▶ [Exercise aim]: After removing every image, reproduce the data exactly as it appears.

Plain-text document sources:

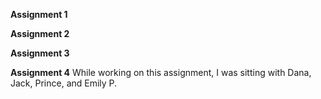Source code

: **Assignment 1**



**Assignment 2**






**Assignment 3**






**Assignment 4**
While working on this assignment, I was sitting with Dana, Jack, Prince, and Emily P.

▶ [Your response]:
Source code

: **Assignment 1**



**Assignment 2**






**Assignment 3**






**Assignment 4**
While working on this assignment, I was sitting with Dana, Jack, Prince, and Emily P.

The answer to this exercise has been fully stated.